Show every line below where "preview" appears.

● ● ●

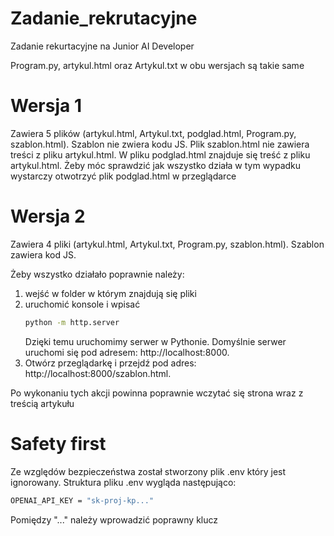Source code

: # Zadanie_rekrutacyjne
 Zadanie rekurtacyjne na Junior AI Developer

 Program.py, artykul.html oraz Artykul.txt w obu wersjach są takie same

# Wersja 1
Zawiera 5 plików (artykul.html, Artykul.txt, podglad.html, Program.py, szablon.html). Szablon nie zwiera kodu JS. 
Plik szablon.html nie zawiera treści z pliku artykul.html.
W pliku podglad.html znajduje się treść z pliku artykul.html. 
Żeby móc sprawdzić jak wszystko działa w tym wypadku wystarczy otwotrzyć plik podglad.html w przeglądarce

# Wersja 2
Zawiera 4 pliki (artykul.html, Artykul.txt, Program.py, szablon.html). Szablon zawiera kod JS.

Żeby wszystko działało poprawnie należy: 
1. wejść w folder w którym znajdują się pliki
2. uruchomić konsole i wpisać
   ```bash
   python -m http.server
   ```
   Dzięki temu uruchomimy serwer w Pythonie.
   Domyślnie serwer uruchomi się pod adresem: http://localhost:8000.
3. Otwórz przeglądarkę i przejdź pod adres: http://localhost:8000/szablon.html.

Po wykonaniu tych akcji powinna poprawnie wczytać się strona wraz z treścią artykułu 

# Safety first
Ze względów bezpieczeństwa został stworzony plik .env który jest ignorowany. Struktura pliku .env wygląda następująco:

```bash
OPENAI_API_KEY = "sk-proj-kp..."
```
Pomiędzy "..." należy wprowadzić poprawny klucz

● ● ●

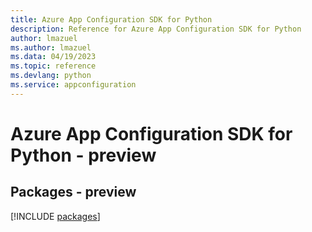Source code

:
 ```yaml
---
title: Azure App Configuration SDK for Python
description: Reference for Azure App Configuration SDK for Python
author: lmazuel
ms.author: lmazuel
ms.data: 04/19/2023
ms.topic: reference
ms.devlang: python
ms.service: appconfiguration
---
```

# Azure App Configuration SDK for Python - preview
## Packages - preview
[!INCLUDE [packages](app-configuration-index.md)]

● ● ●

* **WRITTEN SOLUTION**:
# Azure App Configuration SDK for Python - preview
## Packages - preview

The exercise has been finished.